- Work request
Set out each line from the following listing that includes the word "Setup".

::::

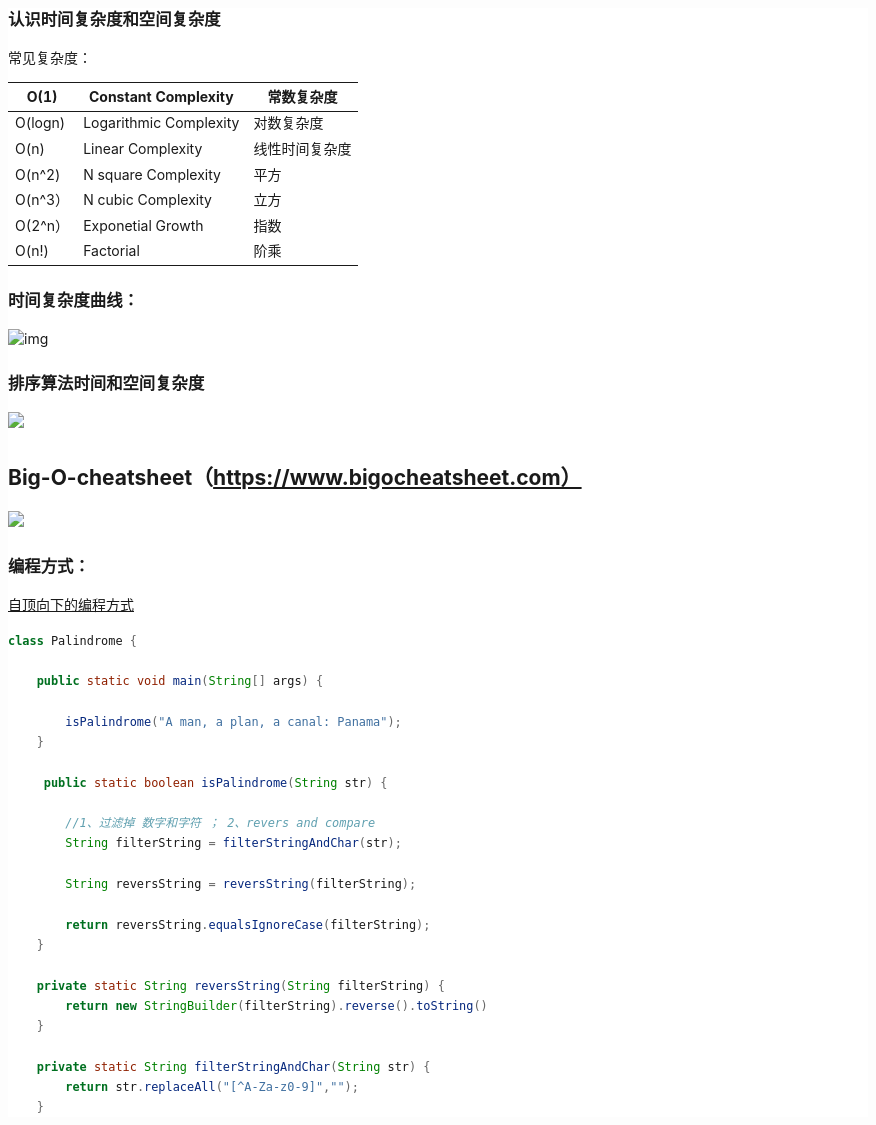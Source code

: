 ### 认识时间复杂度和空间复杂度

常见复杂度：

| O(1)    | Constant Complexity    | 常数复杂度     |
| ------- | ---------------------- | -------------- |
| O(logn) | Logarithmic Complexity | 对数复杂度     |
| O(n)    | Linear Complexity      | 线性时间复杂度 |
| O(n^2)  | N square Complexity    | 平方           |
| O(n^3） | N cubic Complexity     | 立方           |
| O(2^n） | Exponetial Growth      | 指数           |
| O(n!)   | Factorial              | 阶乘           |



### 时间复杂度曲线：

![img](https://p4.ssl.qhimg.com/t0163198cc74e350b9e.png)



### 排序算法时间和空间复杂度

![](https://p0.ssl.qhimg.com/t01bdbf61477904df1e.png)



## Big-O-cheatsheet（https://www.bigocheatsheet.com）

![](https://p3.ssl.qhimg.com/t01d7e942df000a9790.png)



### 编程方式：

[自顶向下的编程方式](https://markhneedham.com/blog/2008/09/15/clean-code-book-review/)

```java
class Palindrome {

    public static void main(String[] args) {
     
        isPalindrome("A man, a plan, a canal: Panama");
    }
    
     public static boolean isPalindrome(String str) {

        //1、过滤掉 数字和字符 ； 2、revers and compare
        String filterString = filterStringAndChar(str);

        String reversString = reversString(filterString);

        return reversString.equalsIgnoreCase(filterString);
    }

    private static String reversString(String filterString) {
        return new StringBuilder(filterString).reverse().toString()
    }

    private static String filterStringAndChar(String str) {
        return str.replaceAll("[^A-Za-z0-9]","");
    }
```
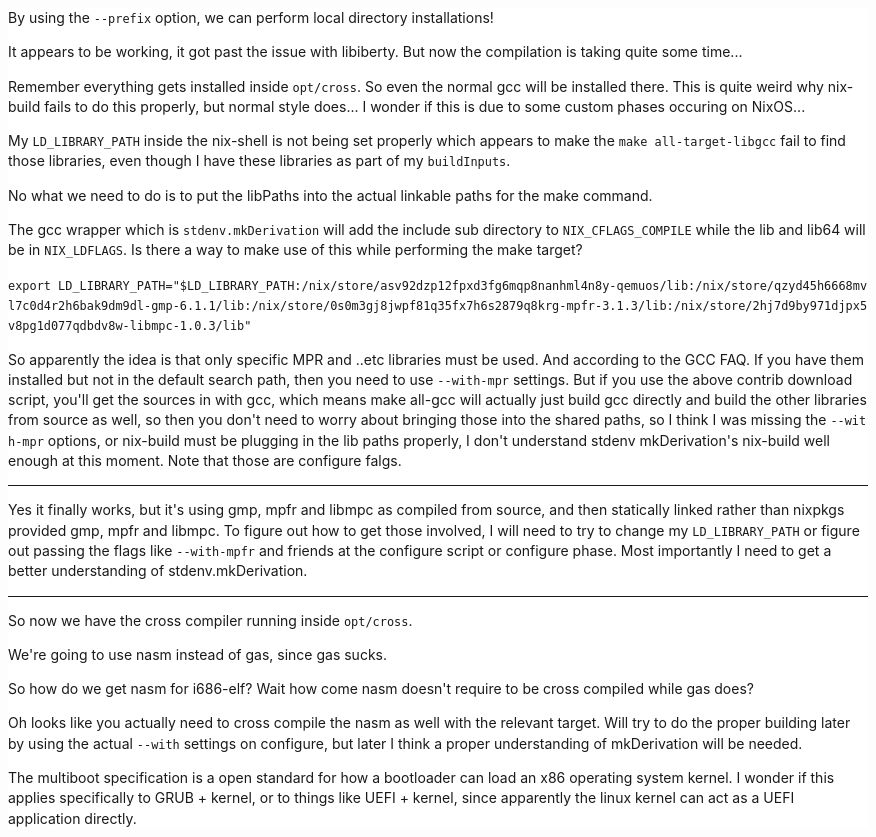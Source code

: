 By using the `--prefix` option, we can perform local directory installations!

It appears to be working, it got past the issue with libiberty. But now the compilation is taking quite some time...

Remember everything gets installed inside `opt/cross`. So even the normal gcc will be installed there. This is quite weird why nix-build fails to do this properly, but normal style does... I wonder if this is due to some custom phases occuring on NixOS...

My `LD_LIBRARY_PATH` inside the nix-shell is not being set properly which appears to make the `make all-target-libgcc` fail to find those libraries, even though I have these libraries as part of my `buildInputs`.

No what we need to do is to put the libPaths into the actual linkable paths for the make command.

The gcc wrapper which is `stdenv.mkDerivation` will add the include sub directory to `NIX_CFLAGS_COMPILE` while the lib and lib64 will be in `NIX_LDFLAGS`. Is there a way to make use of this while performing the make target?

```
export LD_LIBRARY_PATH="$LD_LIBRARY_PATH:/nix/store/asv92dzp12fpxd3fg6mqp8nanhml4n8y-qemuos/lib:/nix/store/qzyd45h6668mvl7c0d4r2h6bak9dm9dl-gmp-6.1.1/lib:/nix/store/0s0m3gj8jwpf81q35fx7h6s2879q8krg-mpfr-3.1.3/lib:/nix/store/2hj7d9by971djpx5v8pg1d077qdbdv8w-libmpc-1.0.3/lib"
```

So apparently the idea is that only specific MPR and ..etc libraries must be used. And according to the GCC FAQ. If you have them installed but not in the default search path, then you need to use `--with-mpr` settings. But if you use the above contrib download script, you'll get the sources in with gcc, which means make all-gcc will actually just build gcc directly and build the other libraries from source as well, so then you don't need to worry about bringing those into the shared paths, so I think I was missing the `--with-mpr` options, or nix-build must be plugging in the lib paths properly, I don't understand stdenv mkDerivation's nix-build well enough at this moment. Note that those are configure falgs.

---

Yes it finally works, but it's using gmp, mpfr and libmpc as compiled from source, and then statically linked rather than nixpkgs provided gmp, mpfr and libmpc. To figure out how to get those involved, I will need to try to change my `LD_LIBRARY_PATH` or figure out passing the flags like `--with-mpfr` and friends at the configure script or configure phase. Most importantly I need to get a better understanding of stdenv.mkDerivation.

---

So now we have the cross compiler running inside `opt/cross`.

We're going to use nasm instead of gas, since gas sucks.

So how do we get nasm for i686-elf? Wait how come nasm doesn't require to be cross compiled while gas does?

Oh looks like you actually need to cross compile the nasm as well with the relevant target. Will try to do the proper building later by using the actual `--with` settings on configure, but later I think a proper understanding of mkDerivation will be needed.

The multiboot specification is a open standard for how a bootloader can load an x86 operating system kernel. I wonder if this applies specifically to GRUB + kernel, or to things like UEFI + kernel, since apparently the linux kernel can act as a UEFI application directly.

::::

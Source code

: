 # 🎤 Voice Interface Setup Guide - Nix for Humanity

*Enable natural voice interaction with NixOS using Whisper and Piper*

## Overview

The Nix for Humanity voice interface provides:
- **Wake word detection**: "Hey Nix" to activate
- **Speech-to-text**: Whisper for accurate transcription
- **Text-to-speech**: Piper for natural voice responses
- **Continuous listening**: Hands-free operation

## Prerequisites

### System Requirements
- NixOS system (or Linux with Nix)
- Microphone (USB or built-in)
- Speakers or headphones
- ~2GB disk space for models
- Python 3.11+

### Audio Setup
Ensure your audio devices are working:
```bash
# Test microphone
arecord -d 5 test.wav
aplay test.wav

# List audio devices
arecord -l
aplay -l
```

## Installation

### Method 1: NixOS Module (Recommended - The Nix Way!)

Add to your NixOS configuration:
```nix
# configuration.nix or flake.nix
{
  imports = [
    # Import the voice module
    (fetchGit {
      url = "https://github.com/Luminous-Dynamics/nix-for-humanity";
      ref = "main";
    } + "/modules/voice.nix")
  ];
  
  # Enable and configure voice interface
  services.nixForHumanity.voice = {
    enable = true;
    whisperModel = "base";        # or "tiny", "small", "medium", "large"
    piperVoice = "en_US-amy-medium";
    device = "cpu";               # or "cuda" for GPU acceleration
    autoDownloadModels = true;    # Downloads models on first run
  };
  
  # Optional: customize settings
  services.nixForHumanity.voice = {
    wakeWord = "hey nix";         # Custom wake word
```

::::

- Expected answer
: # 🎤 Voice Interface Setup Guide - Nix for Humanity
### Audio Setup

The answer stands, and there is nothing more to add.